Factors Influencing PK

  • Species, sex, age, disease state, concomitant drugs, route/formulation, dose.

Herbal Synergy

  • Definition: Combined effect greater (or occasionally lesser) than sum of individual effects.
  • Mechanistic categories (Che et al. 2013):
    • Reinforcement (mutual augmentation).
    • Potentiation (principal + adjunct).
    • Restraint/Detoxification (toxicity mitigation).
    • Counteraction (one herb reduces effect of another).
  • Quantitative visual (isobologram):
    • Synergistic curve bows below additivity line; antagonism bows above.
  • Molecular bases of synergy
    • Multi-pathway targeting, enhanced absorption, metabolic protection, signal amplification.
  • Example: ADAPT-232 (Rhodiola + Eleutherococcus + Schisandra)
    • Mixture deregulates 261 unique genes absent in single-herb profiles → emergent properties.

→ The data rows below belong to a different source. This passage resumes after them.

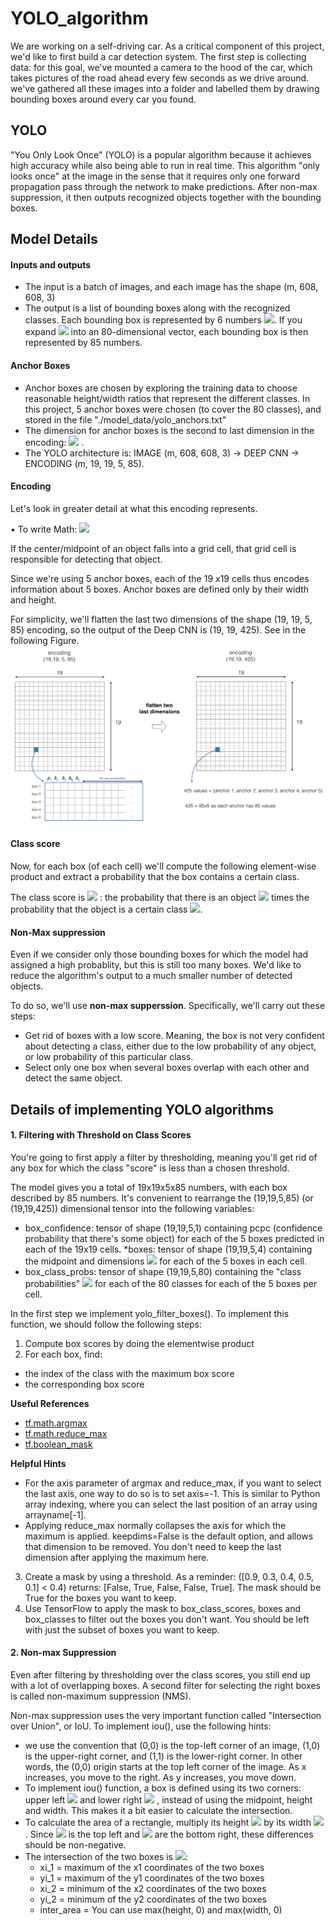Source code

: # YOLO_algorithm
We are working on a self-driving car. As a critical component of this project, we'd like to first build a car detection system. The first step is collecting data:
for this goal, we've mounted a camera to the hood of the car, which takes pictures of the road ahead every few seconds as we drive around. we've gathered all these images into a folder and labelled them by drawing bounding boxes around every car you found.

##  YOLO
"You Only Look Once" (YOLO) is a popular algorithm because it achieves high accuracy while also being able to run in real time. This algorithm "only looks once" at the image in the sense that it requires only one forward propagation pass through the network to make predictions. After non-max suppression, it then outputs recognized objects together with the bounding boxes.

## Model Details
#### Inputs and outputs
* The input is a batch of images, and each image has the shape (m, 608, 608, 3)
* The output is a list of bounding boxes along with the recognized classes. Each bounding box is represented by 6 numbers  <img src="https://render.githubusercontent.com/render/math?math=(p_c,b_x,b_y,b_h,b_w,c)">. If you expand  <img src="https://render.githubusercontent.com/render/math?math=c">  into an 80-dimensional vector, each bounding box is then represented by 85 numbers.

#### Anchor Boxes
* Anchor boxes are chosen by exploring the training data to choose reasonable height/width ratios that represent the different classes. In this project, 5 anchor boxes were chosen (to cover the 80 classes), and stored in the file "./model_data/yolo_anchors.txt"
* The dimension for anchor boxes is the second to last dimension in the encoding: <img src="https://render.githubusercontent.com/render/math?math=(m,n_H,n_W,anchors,classes)"> .
* The YOLO architecture is: IMAGE (m, 608, 608, 3) -> DEEP CNN -> ENCODING (m, 19, 19, 5, 85).

#### Encoding
Let's look in greater detail at what this encoding represents.

•	To write Math: 
<img src="https://render.githubusercontent.com/render/math?math=(m,n_H,n_W,anchors,classes)">


If the center/midpoint of an object falls into a grid cell, that grid cell is responsible for detecting that object.

Since we're using 5 anchor boxes, each of the 19 x19 cells thus encodes information about 5 boxes. Anchor boxes are defined only by their width and height.

For simplicity, we'll flatten the last two dimensions of the shape (19, 19, 5, 85) encoding, so the output of the Deep CNN is (19, 19, 425). See in the following Figure.
![alt text](https://github.com/ShafieCoder/Car_detector_with-_YOLO/blob/main/Images_folder/flatten.png?raw=true)

#### Class score
Now, for each box (of each cell) we'll compute the following element-wise product and extract a probability that the box contains a certain class. 

The class score is <img src="https://render.githubusercontent.com/render/math?math=score_{c,i}=p_c \times c_i"> : the probability that there is an object <img src="https://render.githubusercontent.com/render/math?math=p_c "> times the probability that the object is a certain class <img src="https://render.githubusercontent.com/render/math?math=c_i">.

#### Non-Max suppression
Even if we consider only those bounding boxes for which the model had assigned a high probablity, but this is still too many boxes. We'd like to reduce the algorithm's output to a much smaller number of detected objects. 

To do so, we'll use __non-max supperssion__.  Specifically, we'll carry out these steps:
* Get rid of boxes with a low score.  Meaning, the box is not very confident about detecting a class, either due to the low probability of any object, or low probability of this particular class.
* Select only one box when several boxes overlap with each other and detect the same object.

## Details of implementing YOLO algorithms
#### 1. Filtering with Threshold on Class Scores
You're going to first apply a filter by thresholding, meaning you'll get rid of any box for which the class "score" is less than a chosen threshold.

The model gives you a total of 19x19x5x85 numbers, with each box described by 85 numbers. It's convenient to rearrange the (19,19,5,85) (or (19,19,425)) dimensional tensor into the following variables:
* box_confidence: tensor of shape  (19,19,5,1) containing  pcpc  (confidence probability that there's some object) for each of the 5 boxes predicted in each of the 19x19 cells.
*boxes: tensor of shape  (19,19,5,4)  containing the midpoint and dimensions  <img src="https://render.githubusercontent.com/render/math?math=(b_x,b_y,b_h,b_w)">  for each of the 5 boxes in each cell.
* box_class_probs: tensor of shape  (19,19,5,80)  containing the "class probabilities"  <img src="https://render.githubusercontent.com/render/math?math=(c_1,c_2,...c_80)">  for each of the 80 classes for each of the 5 boxes per cell.

In the first step we implement yolo_filter_boxes(). To implement this function, we should follow the following steps:
1. Compute box scores by doing the elementwise product
2. For each box, find:
  * the index of the class with the maximum box score
  * the corresponding box score

  __Useful References__
  - [tf.math.argmax](https://www.tensorflow.org/api_docs/python/tf/math/argmax)
  - [tf.math.reduce_max](https://www.tensorflow.org/api_docs/python/tf/math/reduce_max)
  - [tf.boolean_mask](https://www.tensorflow.org/api_docs/python/tf/boolean_mask)
  
  __Helpful Hints__
 * For the axis parameter of argmax and reduce_max, if you want to select the last axis, one way to do so is to set axis=-1. This is similar to Python array indexing, where you can select the last position of an array using arrayname[-1].
 * Applying reduce_max normally collapses the axis for which the maximum is applied. keepdims=False is the default option, and allows that dimension to be removed. You don't need to keep the last dimension after applying the maximum here.
 
 3. Create a mask by using a threshold. As a reminder: ([0.9, 0.3, 0.4, 0.5, 0.1] < 0.4) returns: [False, True, False, False, True]. The mask should be True for the boxes you want to keep.
 4. Use TensorFlow to apply the mask to box_class_scores, boxes and box_classes to filter out the boxes you don't want. You should be left with just the subset of boxes you want to keep.
 
 #### 2. Non-max Suppression
 
  Even after filtering by thresholding over the class scores, you still end up with a lot of overlapping boxes. A second filter for selecting the right boxes is called non-maximum suppression (NMS).
  
  Non-max suppression uses the very important function called "Intersection over Union", or IoU.
  To implement iou(), use the following hints:
  
  * we use the convention that (0,0) is the top-left corner of an image, (1,0) is the upper-right corner, and (1,1) is the lower-right corner. In other words, the (0,0) origin starts at the top left corner of the image. As x increases, you move to the right. As y increases, you move down.
  * To implement iou() function, a box is defined using its two corners: upper left <img src="https://render.githubusercontent.com/render/math?math=(x_1,y_1)">   and lower right  <img src="https://render.githubusercontent.com/render/math?math=(x_2,y_2)"> , instead of using the midpoint, height and width. This makes it a bit easier to calculate the intersection.
  * To calculate the area of a rectangle, multiply its height  <img src="https://render.githubusercontent.com/render/math?math=(y_2-y_1)">  by its width  <img src="https://render.githubusercontent.com/render/math?math=(x_2-x_1)"> . Since  <img src="https://render.githubusercontent.com/render/math?math=(x_1,y_1)">  is the top left and  <img src="https://render.githubusercontent.com/render/math?math=(x_2,y_2)">  are the bottom right, these differences should be non-negative.
  * The intersection of the two boxes is  <img src="https://render.githubusercontent.com/render/math?math=(xi_1,yi_1,xi_2,yi_2)">:
    * xi_1 = maximum of the x1 coordinates of the two boxes
    * yi_1 = maximum of the y1 coordinates of the two boxes
    * xi_2 = minimum of the x2 coordinates of the two boxes
    * yi_2 = minimum of the y2 coordinates of the two boxes
    * inter_area =  You can use max(height, 0) and max(width, 0)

Herb–Drug Interactions (HDIs)

  • Grapefruit (Citrus paradisi)
    • Furanocoumarins irreversibly inhibit intestinal \text{CYP3A4} → ↓ first-pass metabolism → ↑ plasma drug levels for up to 24 h (new enzyme synthesis required).
  • St John’s Wort (Hypericum perforatum)
    • Hyperforin activates Pregnane X Receptor → induces \text{CYP3A4} & P-gp → ↓ drug absorption & ↑ metabolism → reduced efficacy of OCPs, immunosuppressants, antivirals, etc.
    • Note: Hyperforin content declines with extract age → interaction potential diminishes.
  • Practical workflow: Always consult HDI databases; document interactions in patient charts.

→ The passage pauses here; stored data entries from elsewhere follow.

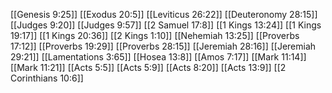 [[Genesis 9:25]]
[[Exodus 20:5]]
[[Leviticus 26:22]]
[[Deuteronomy 28:15]]
[[Judges 9:20]]
[[Judges 9:57]]
[[2 Samuel 17:8]]
[[1 Kings 13:24]]
[[1 Kings 19:17]]
[[1 Kings 20:36]]
[[2 Kings 1:10]]
[[Nehemiah 13:25]]
[[Proverbs 17:12]]
[[Proverbs 19:29]]
[[Proverbs 28:15]]
[[Jeremiah 28:16]]
[[Jeremiah 29:21]]
[[Lamentations 3:65]]
[[Hosea 13:8]]
[[Amos 7:17]]
[[Mark 11:14]]
[[Mark 11:21]]
[[Acts 5:5]]
[[Acts 5:9]]
[[Acts 8:20]]
[[Acts 13:9]]
[[2 Corinthians 10:6]]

Herbal Energetics – Six Tissue States (Western physiomedicalism)

  • Axes & Opposites
    • Temperature: Hot ↔ Cold
    • Moisture/Density: Damp ↔ Dry
    • Tone: Tense ↔ Relaxed
  • Therapeutic aim: Apply herbs with opposite qualities to restore balance.
  • Alignment with Ayurvedic Doṣas (Vata/Pitta/Kapha) offers integrative insight.

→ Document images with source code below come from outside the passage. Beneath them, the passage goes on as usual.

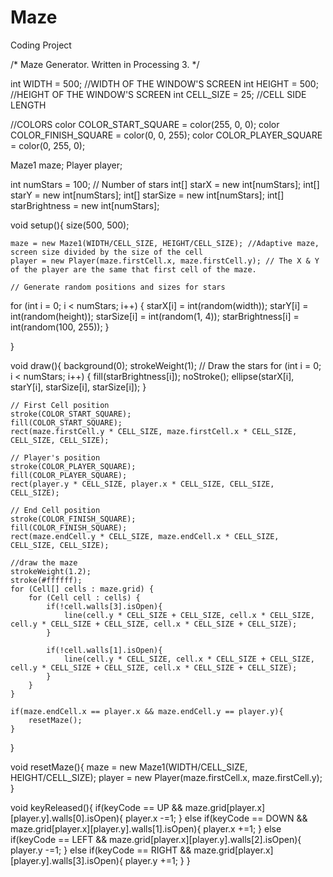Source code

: # Maze
Coding Project


/*
	Maze Generator.
  Written in Processing 3.
*/

int WIDTH = 500; //WIDTH OF THE WINDOW'S SCREEN
int HEIGHT = 500; //HEIGHT OF THE WINDOW'S SCREEN
int CELL_SIZE = 25; //CELL SIDE LENGTH

//COLORS
color COLOR_START_SQUARE = color(255, 0, 0);
color COLOR_FINISH_SQUARE = color(0, 0, 255);
color COLOR_PLAYER_SQUARE = color(0, 255, 0);

Maze1 maze;
Player player;

int numStars = 100;  // Number of stars
int[] starX = new int[numStars];
int[] starY = new int[numStars];
int[] starSize = new int[numStars];
int[] starBrightness = new int[numStars];


void setup(){
	size(500, 500);

	maze = new Maze1(WIDTH/CELL_SIZE, HEIGHT/CELL_SIZE); //Adaptive maze, screen size divided by the size of the cell
	player = new Player(maze.firstCell.x, maze.firstCell.y); // The X & Y of the player are the same that first cell of the maze.

    // Generate random positions and sizes for stars
  for (int i = 0; i < numStars; i++) {
    starX[i] = int(random(width));
    starY[i] = int(random(height));
    starSize[i] = int(random(1, 4));
    starBrightness[i] = int(random(100, 255));
  }

}

void draw(){
	background(0);
	strokeWeight(1);
// Draw the stars
  for (int i = 0; i < numStars; i++) {
    fill(starBrightness[i]);
    noStroke();
    ellipse(starX[i], starY[i], starSize[i], starSize[i]);
  }

	// First Cell position
	stroke(COLOR_START_SQUARE);
	fill(COLOR_START_SQUARE);
	rect(maze.firstCell.y * CELL_SIZE, maze.firstCell.x * CELL_SIZE, CELL_SIZE, CELL_SIZE);

	// Player's position
	stroke(COLOR_PLAYER_SQUARE);
	fill(COLOR_PLAYER_SQUARE);
	rect(player.y * CELL_SIZE, player.x * CELL_SIZE, CELL_SIZE, CELL_SIZE);

	// End Cell position
	stroke(COLOR_FINISH_SQUARE);
	fill(COLOR_FINISH_SQUARE);
	rect(maze.endCell.y * CELL_SIZE, maze.endCell.x * CELL_SIZE, CELL_SIZE, CELL_SIZE);

	//draw the maze
	strokeWeight(1.2);
	stroke(#ffffff);
	for (Cell[] cells : maze.grid) {
		for (Cell cell : cells) {
			if(!cell.walls[3].isOpen){
				line(cell.y * CELL_SIZE + CELL_SIZE, cell.x * CELL_SIZE, cell.y * CELL_SIZE + CELL_SIZE, cell.x * CELL_SIZE + CELL_SIZE);
			}

			if(!cell.walls[1].isOpen){
				line(cell.y * CELL_SIZE, cell.x * CELL_SIZE + CELL_SIZE, cell.y * CELL_SIZE + CELL_SIZE, cell.x * CELL_SIZE + CELL_SIZE);
			}
		}
	}

	if(maze.endCell.x == player.x && maze.endCell.y == player.y){
		resetMaze();
	}
}

void resetMaze(){
	maze = new Maze1(WIDTH/CELL_SIZE, HEIGHT/CELL_SIZE);
	player = new Player(maze.firstCell.x, maze.firstCell.y);
}

void keyReleased(){
	if(keyCode == UP && maze.grid[player.x][player.y].walls[0].isOpen){
		player.x -=1;
	}
	else if(keyCode == DOWN && maze.grid[player.x][player.y].walls[1].isOpen){
		player.x +=1;
	}
	else if(keyCode == LEFT && maze.grid[player.x][player.y].walls[2].isOpen){
		player.y -=1;
	}
	else if(keyCode == RIGHT && maze.grid[player.x][player.y].walls[3].isOpen){
		player.y +=1;
	}
}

Case Example – Zingiber officinale (Ginger)

  • Qualities: Hot, Dry, Stimulating, Dispersing.
  • Mechanisms underpinning ‘heating’ sensation:
    • Activates TRPV1 (vanilloid) receptors → ↑ noradrenaline release.
    • Noradrenaline up-regulates Uncoupling Protein-1 (UCP-1) in mitochondria → thermogenesis.
  • Clinical observations:
    • Infra-red imaging shows peripheral vasodilation & ↑ skin temperature post-ginger beverage.

Summary Key Take-aways

  • Herbal pharmacology integrates molecular specifics (SAR, receptor binding) with systems complexity (multi-omics, microbiome, synergy).
  • Pharmacodynamics explain mechanism, pharmacokinetics explain movement; both shape clinical outcomes.
  • Signal transduction pathways provide numerous potential phytochemical targets, enabling diverse therapeutic actions.
  • Synergy—within an herb, between herbs, or with drugs—can amplify efficacy or produce unintended interactions.
  • Personalised practice requires understanding tissue energetics, patient-specific PK modifiers, and vigilant HDI monitoring.